Why is it that quite a number of the plots of new teleseryes run pretty much along similar or even the same lines? Our scriptwriters’ concepts have become so bereft of originality and dynamism that they’ve practically been “codified” into a series of rigid, surefire “rules” for success.
For instance, two years ago, Kim Chiu played a girl who passed herself off as a boy on “My Binondo Girl”—and, at around the same time, Regine Velasquez pretended to be a flaming fairy in another TV series.
Recently, it was Kris Bernal’s turn to play macho in “Coffee Prince.” In all those instances, especially in Kris’ ruse, the ploy has generally been all too obviously fake. —What gives?
In other series, the “codified” plot and character elements are most obvious when it comes to the “rules” that govern dramatic teleseryes.
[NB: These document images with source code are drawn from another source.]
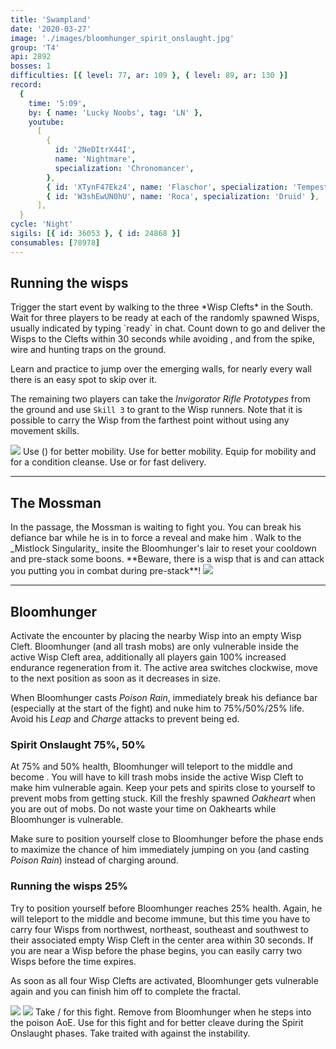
 ```yaml
---
title: 'Swampland'
date: '2020-03-27'
image: './images/bloomhunger_spirit_onslaught.jpg'
group: 'T4'
api: 2892
bosses: 1
difficulties: [{ level: 77, ar: 109 }, { level: 89, ar: 130 }]
record:
  {
    time: '5:09',
    by: { name: 'Lucky Noobs', tag: 'LN' },
    youtube:
      [
        {
          id: '2NeDItrX44I',
          name: 'Nightmare',
          specialization: 'Chronomancer',
        },
        { id: 'XTynF47Ekz4', name: 'Flaschor', specialization: 'Tempest' },
        { id: 'W3shEwUN0hU', name: 'Roca', specialization: 'Druid' },
      ],
  }
cycle: 'Night'
sigils: [{ id: 36053 }, { id: 24868 }]
consumables: [78978]
---
```


## Running the wisps

<Grid>
<GridItem sm="8">
Trigger the start event by walking to the three *Wisp Clefts* in the South. Wait for three players to be ready at each of the randomly spawned Wisps, usually indicated by typing `ready` in chat. Count down to go and deliver the Wisps to the Clefts within 30 seconds while avoiding <Condition name="stun"/>, <Condition name="immobile"/> and <Condition name="crippled"/> from the spike, wire and hunting traps on the ground.

Learn and practice to jump over the emerging walls, for nearly every wall there is an easy spot to skip over it.

The remaining two players can take the _Invigorator Rifle Prototypes_ from the ground and use `Skill 3` to grant <Boon name="stability"/> to the Wisp runners. Note that it is possible to carry the Wisp from the farthest point without using any movement skills.
</GridItem>

<GridItem sm="4">
<Image src="./images/the_three_wisp_clefts.jpg" caption="The three wisp clefts"/>
</GridItem>
</Grid>

<Tabs>
<Tab specialization="revenant">
Use <Skill name="Impossible Odds"/> (<Skill name="Legendary Assassin Stance" disableText/>) for better mobility.
</Tab>

<Tab specialization="warrior">
Use <Skill id="14516"/> for better mobility.
</Tab>

<Tab specialization="elementalist">
Equip <Skill id="5536"/> for mobility and <Skill id="5507"/> for a condition cleanse.
</Tab>

<Tab specialization="thief">
Use <Skill id="13038"/> or <Skill id="13002"/> for fast delivery.
</Tab>
</Tabs>

---

## The Mossman

<Grid>
<GridItem sm="8">
In the passage, the Mossman is waiting to fight you. You can break his defiance bar while he is in <Effect name="stealth"/> to force a reveal and make him <Effect name="Exposed"/>. Walk to the _Mistlock Singularity_ insite the Bloomhunger's lair to reset your cooldown and pre-stack some boons.
<Message>  
**Beware, there is a wisp that is <Effect name="invulnerability"/> and can attack you putting you in combat during pre-stack**!
</Message>
</GridItem>

<GridItem sm="4">
<Image src="./images/the_mossman.jpg" caption="The Mossman"/>
</GridItem>
</Grid>

---

## Bloomhunger

<Grid>
<GridItem sm="8">
Activate the encounter by placing the nearby Wisp into an empty Wisp Cleft. Bloomhunger (and all trash mobs) are only vulnerable inside the active Wisp Cleft area, additionally all players gain 100% increased endurance regeneration from it. The active area switches clockwise, move to the next position as soon as it decreases in size.

When Bloomhunger casts _Poison Rain_, immediately break his defiance bar (especially at the start of the fight) and nuke him to 75%/50%/25% life. Avoid his _Leap_ and _Charge_ attacks to prevent being <Control name="knockdown"/>ed.

### Spirit Onslaught <Label>75%, 50%</Label>

At 75% and 50% health, Bloomhunger will teleport to the middle and become <Effect name="invulnerability"/>. You will have to kill trash mobs inside the active Wisp Cleft to make him vulnerable again. Keep your pets and spirits close to yourself to prevent mobs from getting stuck. Kill the freshly spawned _Oakheart_ when you are out of mobs. Do not waste your time on Oakhearts while Bloomhunger is vulnerable.

Make sure to position yourself close to Bloomhunger before the phase ends to maximize the chance of him immediately jumping on you (and casting _Poison Rain_) instead of charging around.

### Running the wisps <Label>25%</Label>

Try to position yourself before Bloomhunger reaches 25% health. Again, he will teleport to the middle and become immune, but this time you have to carry four Wisps from northwest, northeast, southeast and southwest to their associated empty Wisp Cleft in the center area within 30 seconds. If you are near a Wisp before the phase begins, you can easily carry two Wisps before the time expires.

As soon as all four Wisp Clefts are activated, Bloomhunger gets vulnerable again and you can finish him off to complete the fractal.

<Image src="./images/bloomhunger_spirit_onslaught.jpg" caption="Bloomhunger during Spirit Onslaught"/>
</GridItem>

<GridItem sm="4">
<Image src="./images/bloomhunger.jpg" caption="Bloomhunger"/>
<Tabs>
<Tab specialization="revenant">
Take <Skill name="Legendary Demon Stance"/> / <Skill name="Legendary Renegade Stance"/> for this fight. Remove <Boon name="Protection"/> from Bloomhunger when he steps into the poison AoE.
</Tab>
</Tabs>
 
<Tabs> 
<Tab specialization="Tempest">
Use <Specialization name="Tempest"/> for this fight and <Skill id="22572"/> for better cleave during the Spirit Onslaught phases.
</Tab>
</Tabs>

<Tabs>
<Tab specialization="ranger">
Take <Skill id="12489"/> traited with <Trait id="1075"/> against the <Instability name="Afflicted"/> instability.
</Tab>
</Tabs>
</GridItem>
</Grid>


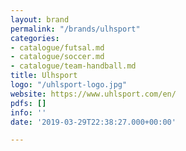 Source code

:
 ```yaml
---
layout: brand
permalink: "/brands/ulhsport"
categories:
- catalogue/futsal.md
- catalogue/soccer.md
- catalogue/team-handball.md
title: Ulhsport
logo: "/uhlsport-logo.jpg"
website: https://www.uhlsport.com/en/
pdfs: []
info: ''
date: '2019-03-29T22:38:27.000+00:00'

---
```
Most of the time, a “generational” factor has to be present that runs for at least two generations, the better to show how deeply a revenge or competitive relationship runs between two combative clans.
Also practically de rigeur is a rich-poor dichotomy that makes the rich family oppress the poor one, who it turns out was cheated of the wealth and power that the “haves” now enjoy and exploit! —Of course, it’s another given that one of the boys in the rich clan has to “impossibly” fall for one of the poor girls (or vice-versa).
A variation on this theme is what we might describe as a “gynecological” one, because siblings or half-siblings are involved, often in a “forbidden” romance.
The latest wrinkle along these lines is that one of the half-siblings was born to a surrogate mother, babymaker, or “womb for rent,” the better to complicate things all the more, to satisfyingly mega-melodramatic effect!
But, it’s still the revenge or avarice aspect of the story and theme that most powerfully holds sway, and this is what bothers some viewers, particularly due to its potentially negative effect on young people’s sensibilities and view of life.
If everybody wants harm to befall everybody else and will stop at nothing in order to get the pound of flesh he’s allegedly entitled to, whom can young viewers hold up to trust and use as role models for their own behavior? —Uh, don’t answer that one.
Finally, have you noticed how many of the relationships in teleseryes start out with lead characters literally bumping into each other? In fact, that’s what happened to Kim Chiu and Xian Lim in the series, “Ina, Kapatid, Anak,” and to John Lloyd Cruz and Bea Alonzo in “A Beautiful Affair.”
Any self-respecting writer elsewhere would avoid that overused ploy to make “fated” strangers meet, but our writers embrace it and use it over and over again. What gives? What price originality and freshness in pop-creativity? —Uh, don’t answer that one, too!